Kedua, percaya pada kuasa Yesus atas kegelapan. Dalam Injil, roh jahat gentar di hadapan Yesus dan tidak mampu bertahan. Hal ini meneguhkan kita bahwa setiap bentuk kejahatan, ketakutan, atau godaan yang kita alami tidak pernah lebih besar daripada kuasa Kristus. Ia selalu hadir untuk membebaskan dan memulihkan hidup kita, sama seperti Ia membebaskan dua orang yang dirasuki setan.
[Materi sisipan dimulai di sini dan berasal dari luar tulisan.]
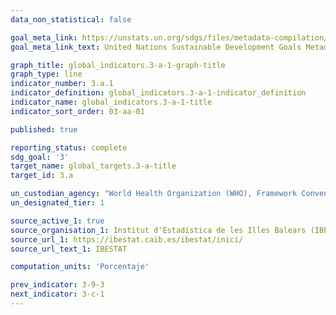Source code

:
 ```yaml
---
data_non_statistical: false

goal_meta_link: https://unstats.un.org/sdgs/files/metadata-compilation/Metadata-Goal-3.pdf
goal_meta_link_text: United Nations Sustainable Development Goals Metadata (PDF 866 KB)

graph_title: global_indicators.3-a-1-graph-title
graph_type: line
indicator_number: 3.a.1
indicator_definition: global_indicators.3-a-1-indicator_definition
indicator_name: global_indicators.3-a-1-title
indicator_sort_order: 03-aa-01

published: true

reporting_status: complete
sdg_goal: '3'
target_name: global_targets.3-a-title
target_id: 3.a

un_custodian_agency: "World Health Organization (WHO), Framework Convention on Tobacco Control (FCTC)"
un_designated_tier: 1

source_active_1: true
source_organisation_1: Institut d'Estadística de les Illes Balears (IBESTAT)
source_url_1: https://ibestat.caib.es/ibestat/inici/
source_url_text_1: IBESTAT

computation_units: 'Porcentaje'

prev_indicator: 3-9-3
next_indicator: 3-c-1
---
```

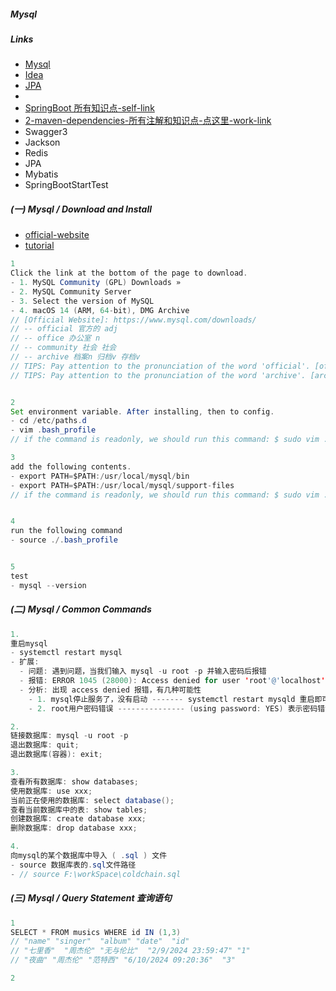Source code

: ##### Mysql

##### Links

- [Mysql](../2-MYSQL/mysql.md)
- [Idea](../../6-TOOLS/3-IDEA/1-IDEA.md)
- [JPA](./4-JPA.md)
-
- [SpringBoot 所有知识点-self-link](/3-annotation-and-knowledges.md)
- [2-maven-dependencies-所有注解和知识点-点这里-work-link](/2-maven-dependencies.md)
- Swagger3
- Jackson
- Redis
- JPA
- Mybatis
- SpringBootStartTest

##### (一) Mysql / Download and Install

- [official-website](https://www.mysql.com/downloads/)
- [tutorial](https://blog.csdn.net/liaowenxiong/article/details/131465103)

```java - Mysql / Download and Install
1
Click the link at the bottom of the page to download.
- 1. MySQL Community (GPL) Downloads »
- 2. MySQL Community Server
- 3. Select the version of MySQL
- 4. macOS 14 (ARM, 64-bit), DMG Archive
// [Official Website]: https://www.mysql.com/downloads/
// -- official 官方的 adj
// -- office 办公室 n
// -- community 社会 社会
// -- archive 档案n 归档v 存档v
// TIPS: Pay attention to the pronunciation of the word 'official'. [official-官方的-adj]
// TIPS: Pay attention to the pronunciation of the word 'archive'. [archive-档案-n/存档-v]


2
Set environment variable. After installing, then to config.
- cd /etc/paths.d
- vim .bash_profile
// if the command is readonly, we should run this command: $ sudo vim .bash_profile

3
add the following contents.
- export PATH=$PATH:/usr/local/mysql/bin
- export PATH=$PATH:/usr/local/mysql/support-files
// if the command is readonly, we should run this command: $ sudo vim .bash_profile


4
run the following command
- source ./.bash_profile


5
test
- mysql --version
```

##### (二) Mysql / Common Commands

```java - Mysql / Common Commands
1.
重启mysql
- systemctl restart mysql
- 扩展:
  - 问题: 遇到问题，当我们输入 mysql -u root -p 并输入密码后报错
  - 报错: ERROR 1045 (28000): Access denied for user 'root'@'localhost' (using password: YES)
  - 分析: 出现 access denied 报错，有几种可能性
    - 1. mysql停止服务了，没有启动 ------- systemctl restart mysqld 重启即可
    - 2. root用户密码错误 --------------- (using password: YES) 表示密码错误

2.
链接数据库: mysql -u root -p
退出数据库: quit;
退出数据库(容器): exit;

3.
查看所有数据库: show databases;
使用数据库: use xxx;
当前正在使用的数据库: select database();
查看当前数据库中的表: show tables;
创建数据库: create database xxx;
删除数据库: drop database xxx;

4.
向mysql的某个数据库中导入 ( .sql ) 文件
- source 数据库表的.sql文件路径
- // source F:\workSpace\coldchain.sql
```

##### (三) Mysql / Query Statement 查询语句

```java - Mysql / Query Statement 查询语句
1
SELECT * FROM musics WHERE id IN (1,3)
// "name" "singer"  "album" "date"  "id"
// "七里香"  "周杰伦" "无与伦比"  "2/9/2024 23:59:47" "1"
// "夜曲" "周杰伦" "范特西" "6/10/2024 09:20:36"  "3"

2
```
Ketiga, berani bersaksi dengan hidup yang adil. Amos menutup dengan seruan agar keadilan mengalir seperti sungai. Kesaksian iman bukan hanya dengan kata-kata, melainkan dengan tindakan nyata yang menegakkan kebenaran. Demikian pula Injil menantang kita untuk berani mengakui Yesus sebagai Tuhan yang berkuasa atas hidup, meski kadang dunia menolak atau merasa terganggu oleh kehadiran-Nya.
Saudara-saudari terkasih, dari kedua bacaan ini kita diajak untuk mengubah cara hidup kita: mencari kebaikan, percaya pada kuasa Kristus, dan berani bersaksi lewat keadilan. Semoga permenungan ini semakin menguatkan iman kita, sehingga hidup kita sungguh menjadi aliran kebaikan yang memuliakan Allah. Selalu ingat bahwa Allah adalah pemilik hidup kita dan Yesus adalah Tuhan yang berkuasa atas segala kuasa jahat. Semoga Tuhan selalu memberkati kita semua. Amin.